Collected data
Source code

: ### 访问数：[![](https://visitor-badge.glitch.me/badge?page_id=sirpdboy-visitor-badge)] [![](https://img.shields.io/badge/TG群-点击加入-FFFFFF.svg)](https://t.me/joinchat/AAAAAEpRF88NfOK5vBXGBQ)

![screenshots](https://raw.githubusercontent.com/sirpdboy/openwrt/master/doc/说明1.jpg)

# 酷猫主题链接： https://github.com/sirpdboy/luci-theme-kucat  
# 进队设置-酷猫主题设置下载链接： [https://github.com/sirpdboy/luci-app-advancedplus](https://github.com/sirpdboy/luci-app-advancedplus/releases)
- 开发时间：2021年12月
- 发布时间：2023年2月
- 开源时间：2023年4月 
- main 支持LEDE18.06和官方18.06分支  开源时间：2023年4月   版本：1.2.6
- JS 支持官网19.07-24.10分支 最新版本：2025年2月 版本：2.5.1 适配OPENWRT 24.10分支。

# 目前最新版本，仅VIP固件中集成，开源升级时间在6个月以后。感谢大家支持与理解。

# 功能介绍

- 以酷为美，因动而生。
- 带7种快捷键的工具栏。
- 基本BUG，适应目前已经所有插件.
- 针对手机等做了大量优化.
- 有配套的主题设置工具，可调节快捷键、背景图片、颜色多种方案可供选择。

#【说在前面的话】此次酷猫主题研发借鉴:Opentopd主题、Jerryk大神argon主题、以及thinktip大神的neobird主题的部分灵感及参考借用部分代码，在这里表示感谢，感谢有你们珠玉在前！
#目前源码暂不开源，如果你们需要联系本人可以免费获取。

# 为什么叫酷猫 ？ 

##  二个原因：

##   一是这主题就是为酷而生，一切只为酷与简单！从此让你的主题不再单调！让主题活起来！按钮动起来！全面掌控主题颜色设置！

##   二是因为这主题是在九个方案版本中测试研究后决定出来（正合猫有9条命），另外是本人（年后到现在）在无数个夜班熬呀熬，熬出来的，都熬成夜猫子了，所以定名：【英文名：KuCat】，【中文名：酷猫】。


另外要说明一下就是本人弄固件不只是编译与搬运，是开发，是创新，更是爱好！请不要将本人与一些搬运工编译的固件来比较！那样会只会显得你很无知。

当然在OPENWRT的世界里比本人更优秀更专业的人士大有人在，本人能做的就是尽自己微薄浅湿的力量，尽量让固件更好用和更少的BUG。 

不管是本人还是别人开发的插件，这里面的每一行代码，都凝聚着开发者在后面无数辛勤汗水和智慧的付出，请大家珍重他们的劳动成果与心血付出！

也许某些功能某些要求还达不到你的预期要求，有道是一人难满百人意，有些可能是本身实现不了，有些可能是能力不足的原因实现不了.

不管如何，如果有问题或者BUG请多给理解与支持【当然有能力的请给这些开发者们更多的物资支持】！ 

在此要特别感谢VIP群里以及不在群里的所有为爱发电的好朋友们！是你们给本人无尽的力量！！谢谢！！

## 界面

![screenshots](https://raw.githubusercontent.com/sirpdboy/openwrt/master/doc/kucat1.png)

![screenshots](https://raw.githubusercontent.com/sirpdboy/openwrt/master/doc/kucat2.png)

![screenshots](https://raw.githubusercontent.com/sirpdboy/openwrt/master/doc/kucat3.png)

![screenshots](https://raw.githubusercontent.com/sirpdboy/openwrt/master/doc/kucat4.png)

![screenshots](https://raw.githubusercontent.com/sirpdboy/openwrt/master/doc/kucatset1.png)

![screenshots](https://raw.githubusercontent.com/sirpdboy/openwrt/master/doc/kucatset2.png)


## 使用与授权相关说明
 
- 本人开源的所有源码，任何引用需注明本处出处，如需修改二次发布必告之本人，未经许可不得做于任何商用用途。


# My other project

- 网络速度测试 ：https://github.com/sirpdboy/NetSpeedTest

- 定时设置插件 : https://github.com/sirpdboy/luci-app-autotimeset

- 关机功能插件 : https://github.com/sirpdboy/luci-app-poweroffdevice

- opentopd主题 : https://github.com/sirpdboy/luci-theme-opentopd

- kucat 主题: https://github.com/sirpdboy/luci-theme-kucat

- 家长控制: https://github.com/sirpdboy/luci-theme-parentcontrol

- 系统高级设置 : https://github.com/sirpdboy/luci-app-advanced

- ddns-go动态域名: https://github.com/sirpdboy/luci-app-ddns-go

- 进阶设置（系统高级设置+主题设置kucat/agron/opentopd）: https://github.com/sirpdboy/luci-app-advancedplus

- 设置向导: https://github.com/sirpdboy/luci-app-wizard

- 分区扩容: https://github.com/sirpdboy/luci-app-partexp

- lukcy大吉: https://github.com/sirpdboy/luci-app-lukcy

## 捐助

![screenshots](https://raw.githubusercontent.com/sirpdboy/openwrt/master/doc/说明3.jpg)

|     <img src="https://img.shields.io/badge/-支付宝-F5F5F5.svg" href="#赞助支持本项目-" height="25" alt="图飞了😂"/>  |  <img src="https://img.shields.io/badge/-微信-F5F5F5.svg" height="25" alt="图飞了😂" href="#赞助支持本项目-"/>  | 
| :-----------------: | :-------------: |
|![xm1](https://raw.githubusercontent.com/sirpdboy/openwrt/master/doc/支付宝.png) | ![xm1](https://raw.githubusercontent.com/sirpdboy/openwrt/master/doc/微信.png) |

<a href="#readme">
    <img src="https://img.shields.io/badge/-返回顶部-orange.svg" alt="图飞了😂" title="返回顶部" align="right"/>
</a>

Exercise description
Retype each entry exactly, missing none.

Answer section
Source code

: ### 访问数：[![](https://visitor-badge.glitch.me/badge?page_id=sirpdboy-visitor-badge)] [![](https://img.shields.io/badge/TG群-点击加入-FFFFFF.svg)](https://t.me/joinchat/AAAAAEpRF88NfOK5vBXGBQ)

![screenshots](https://raw.githubusercontent.com/sirpdboy/openwrt/master/doc/说明1.jpg)

# 酷猫主题链接： https://github.com/sirpdboy/luci-theme-kucat  
# 进队设置-酷猫主题设置下载链接： [https://github.com/sirpdboy/luci-app-advancedplus](https://github.com/sirpdboy/luci-app-advancedplus/releases)
- 开发时间：2021年12月
- 发布时间：2023年2月
- 开源时间：2023年4月 
- main 支持LEDE18.06和官方18.06分支  开源时间：2023年4月   版本：1.2.6
- JS 支持官网19.07-24.10分支 最新版本：2025年2月 版本：2.5.1 适配OPENWRT 24.10分支。

# 目前最新版本，仅VIP固件中集成，开源升级时间在6个月以后。感谢大家支持与理解。

# 功能介绍

- 以酷为美，因动而生。
- 带7种快捷键的工具栏。
- 基本BUG，适应目前已经所有插件.
- 针对手机等做了大量优化.
- 有配套的主题设置工具，可调节快捷键、背景图片、颜色多种方案可供选择。

#【说在前面的话】此次酷猫主题研发借鉴:Opentopd主题、Jerryk大神argon主题、以及thinktip大神的neobird主题的部分灵感及参考借用部分代码，在这里表示感谢，感谢有你们珠玉在前！
#目前源码暂不开源，如果你们需要联系本人可以免费获取。

# 为什么叫酷猫 ？ 

##  二个原因：

##   一是这主题就是为酷而生，一切只为酷与简单！从此让你的主题不再单调！让主题活起来！按钮动起来！全面掌控主题颜色设置！

##   二是因为这主题是在九个方案版本中测试研究后决定出来（正合猫有9条命），另外是本人（年后到现在）在无数个夜班熬呀熬，熬出来的，都熬成夜猫子了，所以定名：【英文名：KuCat】，【中文名：酷猫】。


另外要说明一下就是本人弄固件不只是编译与搬运，是开发，是创新，更是爱好！请不要将本人与一些搬运工编译的固件来比较！那样会只会显得你很无知。

当然在OPENWRT的世界里比本人更优秀更专业的人士大有人在，本人能做的就是尽自己微薄浅湿的力量，尽量让固件更好用和更少的BUG。 

不管是本人还是别人开发的插件，这里面的每一行代码，都凝聚着开发者在后面无数辛勤汗水和智慧的付出，请大家珍重他们的劳动成果与心血付出！

也许某些功能某些要求还达不到你的预期要求，有道是一人难满百人意，有些可能是本身实现不了，有些可能是能力不足的原因实现不了.

不管如何，如果有问题或者BUG请多给理解与支持【当然有能力的请给这些开发者们更多的物资支持】！ 

在此要特别感谢VIP群里以及不在群里的所有为爱发电的好朋友们！是你们给本人无尽的力量！！谢谢！！

## 界面

![screenshots](https://raw.githubusercontent.com/sirpdboy/openwrt/master/doc/kucat1.png)

![screenshots](https://raw.githubusercontent.com/sirpdboy/openwrt/master/doc/kucat2.png)

![screenshots](https://raw.githubusercontent.com/sirpdboy/openwrt/master/doc/kucat3.png)

![screenshots](https://raw.githubusercontent.com/sirpdboy/openwrt/master/doc/kucat4.png)

![screenshots](https://raw.githubusercontent.com/sirpdboy/openwrt/master/doc/kucatset1.png)

![screenshots](https://raw.githubusercontent.com/sirpdboy/openwrt/master/doc/kucatset2.png)


## 使用与授权相关说明
 
- 本人开源的所有源码，任何引用需注明本处出处，如需修改二次发布必告之本人，未经许可不得做于任何商用用途。


# My other project

- 网络速度测试 ：https://github.com/sirpdboy/NetSpeedTest

- 定时设置插件 : https://github.com/sirpdboy/luci-app-autotimeset

- 关机功能插件 : https://github.com/sirpdboy/luci-app-poweroffdevice

- opentopd主题 : https://github.com/sirpdboy/luci-theme-opentopd

- kucat 主题: https://github.com/sirpdboy/luci-theme-kucat

- 家长控制: https://github.com/sirpdboy/luci-theme-parentcontrol

- 系统高级设置 : https://github.com/sirpdboy/luci-app-advanced

- ddns-go动态域名: https://github.com/sirpdboy/luci-app-ddns-go

- 进阶设置（系统高级设置+主题设置kucat/agron/opentopd）: https://github.com/sirpdboy/luci-app-advancedplus

- 设置向导: https://github.com/sirpdboy/luci-app-wizard

- 分区扩容: https://github.com/sirpdboy/luci-app-partexp

- lukcy大吉: https://github.com/sirpdboy/luci-app-lukcy

## 捐助

![screenshots](https://raw.githubusercontent.com/sirpdboy/openwrt/master/doc/说明3.jpg)

|     <img src="https://img.shields.io/badge/-支付宝-F5F5F5.svg" href="#赞助支持本项目-" height="25" alt="图飞了😂"/>  |  <img src="https://img.shields.io/badge/-微信-F5F5F5.svg" height="25" alt="图飞了😂" href="#赞助支持本项目-"/>  | 
| :-----------------: | :-------------: |
|![xm1](https://raw.githubusercontent.com/sirpdboy/openwrt/master/doc/支付宝.png) | ![xm1](https://raw.githubusercontent.com/sirpdboy/openwrt/master/doc/微信.png) |

<a href="#readme">
    <img src="https://img.shields.io/badge/-返回顶部-orange.svg" alt="图飞了😂" title="返回顶部" align="right"/>
</a>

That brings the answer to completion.